_Your instructions:_ Give the data back exactly. Leave out any images.

[Dataset entries]

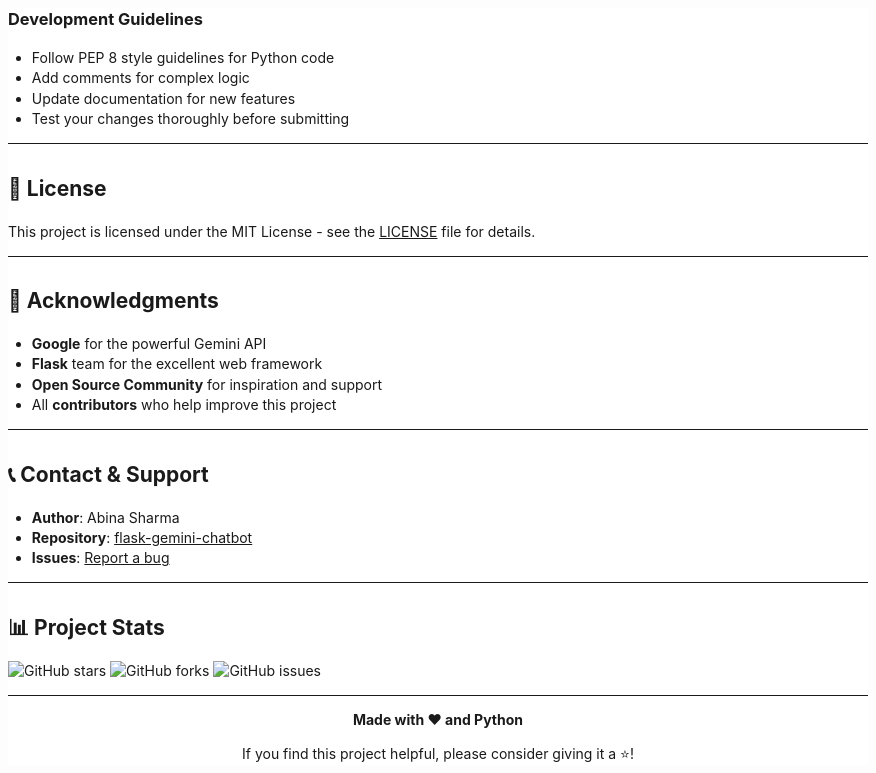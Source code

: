 ### Development Guidelines

- Follow PEP 8 style guidelines for Python code
- Add comments for complex logic
- Update documentation for new features
- Test your changes thoroughly before submitting

---

## 📝 License

This project is licensed under the MIT License - see the [LICENSE](LICENSE) file for details.

---

## 🙏 Acknowledgments

- **Google** for the powerful Gemini API
- **Flask** team for the excellent web framework
- **Open Source Community** for inspiration and support
- All **contributors** who help improve this project

---

## 📞 Contact & Support

- **Author**: Abina Sharma
- **Repository**: [flask-gemini-chatbot](https://github.com/abinasharma001/flask-gemini-chatbot)
- **Issues**: [Report a bug](https://github.com/abinasharma001/flask-gemini-chatbot/issues)

---

## 📊 Project Stats

![GitHub stars](https://img.shields.io/github/stars/abinasharma001/flask-gemini-chatbot?style=social)
![GitHub forks](https://img.shields.io/github/forks/abinasharma001/flask-gemini-chatbot?style=social)
![GitHub issues](https://img.shields.io/github/issues/abinasharma001/flask-gemini-chatbot)

---

<div align="center">

**Made with ❤️ and Python**

If you find this project helpful, please consider giving it a ⭐!

</div>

_Expected output:_
Source code

: ### Development Guidelines

- Follow PEP 8 style guidelines for Python code
- Add comments for complex logic
- Update documentation for new features
- Test your changes thoroughly before submitting

---

## 📝 License

This project is licensed under the MIT License - see the [LICENSE](LICENSE) file for details.

---

## 🙏 Acknowledgments

- **Google** for the powerful Gemini API
- **Flask** team for the excellent web framework
- **Open Source Community** for inspiration and support
- All **contributors** who help improve this project

---

## 📞 Contact & Support

- **Author**: Abina Sharma
- **Repository**: [flask-gemini-chatbot](https://github.com/abinasharma001/flask-gemini-chatbot)
- **Issues**: [Report a bug](https://github.com/abinasharma001/flask-gemini-chatbot/issues)

---

## 📊 Project Stats

![GitHub stars](https://img.shields.io/github/stars/abinasharma001/flask-gemini-chatbot?style=social)
![GitHub forks](https://img.shields.io/github/forks/abinasharma001/flask-gemini-chatbot?style=social)
![GitHub issues](https://img.shields.io/github/issues/abinasharma001/flask-gemini-chatbot)

---

<div align="center">

**Made with ❤️ and Python**

If you find this project helpful, please consider giving it a ⭐!

</div>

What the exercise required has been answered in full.